Does the Constitution guarantee one person, one vote? Or is it one citizen, one vote? This deceptively simple question is actually profound — and the U.S. Supreme Court has agreed to decide it in the term that will begin in October. The answer will define the nature of American democracy for generations to come. The legal nature of the question can be stated simply. In the 1961 case Reynolds v. Sims, the Supreme Court announced a principle that was then referred to as “one man, one vote.” Until then it had been up to state legislatures to allocate congressional districts according to whatever principle they wanted. There was no requirement that districts have roughly equal numbers of residents, which meant that some districts might have many fewer residents and voters than others. The court said this imbalance violated equal protection of laws because it diluted the votes of those who lived in relatively overpopulated districts.

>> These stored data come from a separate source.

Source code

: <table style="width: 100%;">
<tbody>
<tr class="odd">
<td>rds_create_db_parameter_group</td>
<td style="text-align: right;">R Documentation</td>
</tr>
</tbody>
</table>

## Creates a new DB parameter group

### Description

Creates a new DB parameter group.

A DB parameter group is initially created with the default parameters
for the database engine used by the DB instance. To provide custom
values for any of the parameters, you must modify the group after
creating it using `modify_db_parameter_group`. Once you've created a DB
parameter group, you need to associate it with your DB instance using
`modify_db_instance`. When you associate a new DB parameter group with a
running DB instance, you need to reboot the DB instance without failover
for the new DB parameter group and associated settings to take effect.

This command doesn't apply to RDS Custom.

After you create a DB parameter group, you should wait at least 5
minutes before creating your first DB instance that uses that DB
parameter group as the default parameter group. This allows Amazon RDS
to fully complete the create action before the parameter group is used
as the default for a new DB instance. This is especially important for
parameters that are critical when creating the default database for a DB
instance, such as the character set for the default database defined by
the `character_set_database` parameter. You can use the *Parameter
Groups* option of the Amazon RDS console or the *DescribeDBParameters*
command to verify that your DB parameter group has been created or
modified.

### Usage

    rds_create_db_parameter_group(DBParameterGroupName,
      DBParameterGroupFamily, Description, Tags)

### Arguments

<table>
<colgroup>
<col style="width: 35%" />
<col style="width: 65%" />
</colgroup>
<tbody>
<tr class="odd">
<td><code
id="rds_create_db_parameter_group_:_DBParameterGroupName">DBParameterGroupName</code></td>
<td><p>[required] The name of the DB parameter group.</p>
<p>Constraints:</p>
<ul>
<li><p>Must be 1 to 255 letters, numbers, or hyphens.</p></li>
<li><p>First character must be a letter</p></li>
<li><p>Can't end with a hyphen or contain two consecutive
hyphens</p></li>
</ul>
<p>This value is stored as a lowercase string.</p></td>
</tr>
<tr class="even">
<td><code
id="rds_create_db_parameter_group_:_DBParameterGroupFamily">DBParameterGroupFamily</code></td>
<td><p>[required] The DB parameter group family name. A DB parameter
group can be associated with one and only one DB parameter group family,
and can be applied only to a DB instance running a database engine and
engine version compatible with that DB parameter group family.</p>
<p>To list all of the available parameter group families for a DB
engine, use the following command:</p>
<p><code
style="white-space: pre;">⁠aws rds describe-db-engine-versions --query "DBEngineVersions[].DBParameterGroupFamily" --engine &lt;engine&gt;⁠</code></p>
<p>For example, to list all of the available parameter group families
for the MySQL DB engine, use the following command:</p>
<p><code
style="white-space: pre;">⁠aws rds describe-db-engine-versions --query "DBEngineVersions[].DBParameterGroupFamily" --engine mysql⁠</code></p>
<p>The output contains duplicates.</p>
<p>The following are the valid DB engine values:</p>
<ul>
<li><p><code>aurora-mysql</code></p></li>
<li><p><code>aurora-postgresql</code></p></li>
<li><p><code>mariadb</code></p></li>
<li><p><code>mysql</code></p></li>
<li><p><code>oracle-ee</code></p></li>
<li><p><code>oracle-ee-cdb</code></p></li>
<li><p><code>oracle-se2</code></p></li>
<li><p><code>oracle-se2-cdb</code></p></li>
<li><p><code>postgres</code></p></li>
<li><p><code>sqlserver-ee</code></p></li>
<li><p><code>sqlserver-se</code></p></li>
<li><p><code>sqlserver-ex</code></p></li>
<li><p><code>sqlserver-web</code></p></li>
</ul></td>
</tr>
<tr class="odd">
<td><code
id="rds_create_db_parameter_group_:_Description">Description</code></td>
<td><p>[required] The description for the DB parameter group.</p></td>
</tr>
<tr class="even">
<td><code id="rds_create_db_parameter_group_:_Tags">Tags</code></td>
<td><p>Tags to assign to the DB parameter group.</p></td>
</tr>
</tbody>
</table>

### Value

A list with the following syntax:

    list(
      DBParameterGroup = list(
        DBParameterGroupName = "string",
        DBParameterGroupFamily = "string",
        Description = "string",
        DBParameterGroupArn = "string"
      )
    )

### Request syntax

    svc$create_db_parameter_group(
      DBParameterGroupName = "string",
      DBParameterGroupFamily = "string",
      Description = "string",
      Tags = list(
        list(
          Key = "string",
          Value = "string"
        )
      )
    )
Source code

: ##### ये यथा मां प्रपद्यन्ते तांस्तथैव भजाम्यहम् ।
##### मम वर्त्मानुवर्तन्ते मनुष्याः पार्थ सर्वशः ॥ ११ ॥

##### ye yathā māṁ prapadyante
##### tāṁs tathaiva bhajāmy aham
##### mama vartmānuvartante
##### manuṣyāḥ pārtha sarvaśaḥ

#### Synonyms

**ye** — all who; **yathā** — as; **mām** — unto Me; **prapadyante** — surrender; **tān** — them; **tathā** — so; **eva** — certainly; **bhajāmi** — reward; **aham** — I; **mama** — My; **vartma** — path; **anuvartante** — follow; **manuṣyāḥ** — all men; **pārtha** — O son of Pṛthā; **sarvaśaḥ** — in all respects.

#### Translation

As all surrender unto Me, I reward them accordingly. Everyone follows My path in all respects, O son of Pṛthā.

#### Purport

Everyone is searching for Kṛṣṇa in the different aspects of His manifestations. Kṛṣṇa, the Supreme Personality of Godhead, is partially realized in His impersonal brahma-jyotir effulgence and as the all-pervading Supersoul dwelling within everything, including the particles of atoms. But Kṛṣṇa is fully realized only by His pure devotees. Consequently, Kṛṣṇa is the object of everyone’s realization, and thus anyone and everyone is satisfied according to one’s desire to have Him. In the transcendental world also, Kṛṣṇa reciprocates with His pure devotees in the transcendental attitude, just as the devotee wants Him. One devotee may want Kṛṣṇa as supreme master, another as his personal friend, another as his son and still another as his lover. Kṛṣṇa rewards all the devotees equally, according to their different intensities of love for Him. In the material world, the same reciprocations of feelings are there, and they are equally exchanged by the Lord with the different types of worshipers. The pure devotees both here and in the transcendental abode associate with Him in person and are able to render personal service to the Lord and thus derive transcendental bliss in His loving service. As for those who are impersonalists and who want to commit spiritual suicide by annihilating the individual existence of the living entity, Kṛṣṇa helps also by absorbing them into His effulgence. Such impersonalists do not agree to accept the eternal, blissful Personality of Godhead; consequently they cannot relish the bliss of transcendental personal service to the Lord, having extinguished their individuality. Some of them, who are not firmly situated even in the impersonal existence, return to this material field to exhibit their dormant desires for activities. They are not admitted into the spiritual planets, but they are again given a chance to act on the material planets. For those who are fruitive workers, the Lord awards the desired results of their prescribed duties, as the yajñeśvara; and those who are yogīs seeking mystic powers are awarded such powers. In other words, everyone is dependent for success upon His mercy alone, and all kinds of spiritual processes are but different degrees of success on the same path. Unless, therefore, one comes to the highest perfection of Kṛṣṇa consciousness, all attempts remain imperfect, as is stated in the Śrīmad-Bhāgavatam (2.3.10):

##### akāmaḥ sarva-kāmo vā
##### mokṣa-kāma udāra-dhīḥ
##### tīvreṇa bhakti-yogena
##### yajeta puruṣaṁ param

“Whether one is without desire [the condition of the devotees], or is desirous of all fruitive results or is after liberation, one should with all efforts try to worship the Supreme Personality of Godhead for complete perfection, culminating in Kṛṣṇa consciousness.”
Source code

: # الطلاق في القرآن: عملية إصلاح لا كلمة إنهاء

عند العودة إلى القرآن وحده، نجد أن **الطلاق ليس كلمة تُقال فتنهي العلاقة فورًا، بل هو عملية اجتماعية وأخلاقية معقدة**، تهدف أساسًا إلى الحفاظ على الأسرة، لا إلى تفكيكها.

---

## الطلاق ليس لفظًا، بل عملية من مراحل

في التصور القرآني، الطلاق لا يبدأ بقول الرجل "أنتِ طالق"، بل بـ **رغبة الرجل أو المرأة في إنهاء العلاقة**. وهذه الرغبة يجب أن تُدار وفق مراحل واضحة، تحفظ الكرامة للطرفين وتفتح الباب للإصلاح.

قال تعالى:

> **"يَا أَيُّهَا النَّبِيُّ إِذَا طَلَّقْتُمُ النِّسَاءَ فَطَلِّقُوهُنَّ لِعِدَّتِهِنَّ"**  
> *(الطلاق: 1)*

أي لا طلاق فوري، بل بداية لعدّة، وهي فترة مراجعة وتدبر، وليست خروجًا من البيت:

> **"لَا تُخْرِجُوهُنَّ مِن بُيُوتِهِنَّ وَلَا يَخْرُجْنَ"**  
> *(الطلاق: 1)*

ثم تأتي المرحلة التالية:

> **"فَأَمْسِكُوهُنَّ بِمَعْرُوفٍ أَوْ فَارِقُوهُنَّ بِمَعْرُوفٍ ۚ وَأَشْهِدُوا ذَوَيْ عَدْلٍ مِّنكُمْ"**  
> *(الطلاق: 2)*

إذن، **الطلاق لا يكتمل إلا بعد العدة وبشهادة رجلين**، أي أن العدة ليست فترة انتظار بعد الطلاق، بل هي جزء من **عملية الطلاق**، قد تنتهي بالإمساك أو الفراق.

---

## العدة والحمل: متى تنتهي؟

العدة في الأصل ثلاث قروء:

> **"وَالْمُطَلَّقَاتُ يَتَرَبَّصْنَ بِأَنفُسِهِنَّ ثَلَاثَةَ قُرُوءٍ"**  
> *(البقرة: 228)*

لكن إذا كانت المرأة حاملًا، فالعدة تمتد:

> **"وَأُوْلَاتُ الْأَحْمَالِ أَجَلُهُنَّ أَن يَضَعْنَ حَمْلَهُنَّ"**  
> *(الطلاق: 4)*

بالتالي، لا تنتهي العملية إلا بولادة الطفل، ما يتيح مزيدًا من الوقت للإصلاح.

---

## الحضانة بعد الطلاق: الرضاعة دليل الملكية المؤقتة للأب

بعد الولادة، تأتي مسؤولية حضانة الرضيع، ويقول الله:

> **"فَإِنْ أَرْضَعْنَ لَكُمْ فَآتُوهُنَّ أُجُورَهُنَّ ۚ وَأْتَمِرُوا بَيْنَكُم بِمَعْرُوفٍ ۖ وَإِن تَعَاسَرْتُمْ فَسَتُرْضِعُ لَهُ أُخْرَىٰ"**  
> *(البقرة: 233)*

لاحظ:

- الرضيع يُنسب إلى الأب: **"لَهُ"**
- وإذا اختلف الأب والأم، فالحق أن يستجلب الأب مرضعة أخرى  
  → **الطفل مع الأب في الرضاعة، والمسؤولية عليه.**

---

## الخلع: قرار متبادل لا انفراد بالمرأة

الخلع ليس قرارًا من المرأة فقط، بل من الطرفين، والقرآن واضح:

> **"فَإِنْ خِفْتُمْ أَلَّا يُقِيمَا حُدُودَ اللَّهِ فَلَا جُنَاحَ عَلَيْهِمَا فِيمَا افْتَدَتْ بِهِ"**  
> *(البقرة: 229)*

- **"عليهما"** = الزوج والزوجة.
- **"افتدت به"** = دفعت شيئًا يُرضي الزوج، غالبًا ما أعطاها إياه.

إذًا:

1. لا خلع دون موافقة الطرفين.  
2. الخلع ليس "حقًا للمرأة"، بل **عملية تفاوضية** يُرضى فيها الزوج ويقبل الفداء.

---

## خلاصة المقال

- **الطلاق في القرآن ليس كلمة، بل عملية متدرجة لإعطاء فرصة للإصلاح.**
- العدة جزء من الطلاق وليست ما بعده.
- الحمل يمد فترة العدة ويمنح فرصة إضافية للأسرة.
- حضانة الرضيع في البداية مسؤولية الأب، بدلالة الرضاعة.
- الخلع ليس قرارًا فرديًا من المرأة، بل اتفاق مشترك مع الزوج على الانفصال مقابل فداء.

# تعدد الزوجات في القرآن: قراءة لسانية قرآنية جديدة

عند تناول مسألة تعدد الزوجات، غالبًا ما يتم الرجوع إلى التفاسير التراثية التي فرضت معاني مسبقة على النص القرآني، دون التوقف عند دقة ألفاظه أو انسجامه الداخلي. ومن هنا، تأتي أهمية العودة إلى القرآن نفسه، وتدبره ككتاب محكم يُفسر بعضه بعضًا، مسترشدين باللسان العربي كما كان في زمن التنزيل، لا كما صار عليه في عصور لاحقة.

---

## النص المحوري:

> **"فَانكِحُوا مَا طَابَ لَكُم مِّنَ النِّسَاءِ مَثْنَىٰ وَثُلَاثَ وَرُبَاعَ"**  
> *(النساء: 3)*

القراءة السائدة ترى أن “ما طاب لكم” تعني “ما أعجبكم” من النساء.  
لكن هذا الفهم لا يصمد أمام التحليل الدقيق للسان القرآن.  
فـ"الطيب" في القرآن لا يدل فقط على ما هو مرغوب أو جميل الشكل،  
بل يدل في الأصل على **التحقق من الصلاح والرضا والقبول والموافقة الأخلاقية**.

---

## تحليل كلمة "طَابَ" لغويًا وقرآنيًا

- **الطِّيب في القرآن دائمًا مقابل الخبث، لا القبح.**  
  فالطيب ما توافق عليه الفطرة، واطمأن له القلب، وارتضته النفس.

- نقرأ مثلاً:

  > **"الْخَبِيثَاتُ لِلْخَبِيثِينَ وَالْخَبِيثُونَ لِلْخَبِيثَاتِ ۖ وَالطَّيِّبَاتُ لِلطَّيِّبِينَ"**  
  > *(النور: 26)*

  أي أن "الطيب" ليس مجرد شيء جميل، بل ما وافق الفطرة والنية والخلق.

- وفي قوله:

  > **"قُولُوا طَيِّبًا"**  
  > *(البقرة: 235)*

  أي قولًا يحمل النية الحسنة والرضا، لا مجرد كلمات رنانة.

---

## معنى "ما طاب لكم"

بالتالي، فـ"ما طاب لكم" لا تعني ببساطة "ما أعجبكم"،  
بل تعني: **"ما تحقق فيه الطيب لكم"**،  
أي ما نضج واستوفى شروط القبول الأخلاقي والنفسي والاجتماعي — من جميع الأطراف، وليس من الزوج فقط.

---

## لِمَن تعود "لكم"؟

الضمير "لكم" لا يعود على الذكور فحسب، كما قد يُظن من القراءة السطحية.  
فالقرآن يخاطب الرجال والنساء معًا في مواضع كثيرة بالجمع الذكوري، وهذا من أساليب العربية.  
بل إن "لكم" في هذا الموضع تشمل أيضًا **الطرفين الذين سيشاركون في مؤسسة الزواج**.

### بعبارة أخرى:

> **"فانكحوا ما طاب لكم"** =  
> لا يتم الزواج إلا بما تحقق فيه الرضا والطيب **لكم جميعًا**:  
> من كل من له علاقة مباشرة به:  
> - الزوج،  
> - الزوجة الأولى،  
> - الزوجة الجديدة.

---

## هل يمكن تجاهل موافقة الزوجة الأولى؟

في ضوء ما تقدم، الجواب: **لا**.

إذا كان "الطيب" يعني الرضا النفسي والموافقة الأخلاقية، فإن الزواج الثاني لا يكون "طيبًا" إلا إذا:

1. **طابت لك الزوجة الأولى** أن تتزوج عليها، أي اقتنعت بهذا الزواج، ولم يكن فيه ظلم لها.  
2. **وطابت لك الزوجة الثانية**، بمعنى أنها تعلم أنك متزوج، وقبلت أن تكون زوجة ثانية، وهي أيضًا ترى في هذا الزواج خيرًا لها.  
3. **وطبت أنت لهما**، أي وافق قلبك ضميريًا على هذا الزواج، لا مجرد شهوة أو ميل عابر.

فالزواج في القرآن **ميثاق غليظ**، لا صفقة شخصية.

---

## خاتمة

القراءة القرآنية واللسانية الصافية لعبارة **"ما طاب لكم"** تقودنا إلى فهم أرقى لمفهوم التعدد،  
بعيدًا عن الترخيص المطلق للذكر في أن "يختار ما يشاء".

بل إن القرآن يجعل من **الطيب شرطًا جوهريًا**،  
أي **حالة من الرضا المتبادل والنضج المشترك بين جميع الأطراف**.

When the court in Reynolds announced this brand-new constitutional right, the language of its opinion — and of some subsequent opinions — strongly hinted that the goal was for equal numbers of voters to vote for equal numbers of representatives. Yet in the 54 years since the Reynolds decision, the court has assiduously avoided explicitly stating whether districts must have the same number of people or the same number of citizens.
So long as most residents of a given state were also citizens, the court’s unwillingness to answer this question didn’t much matter. True, citizens younger than 18 can’t vote, and some states disenfranchise felons, so very disproportionate numbers of children or convicts might’ve caused imbalance between districts.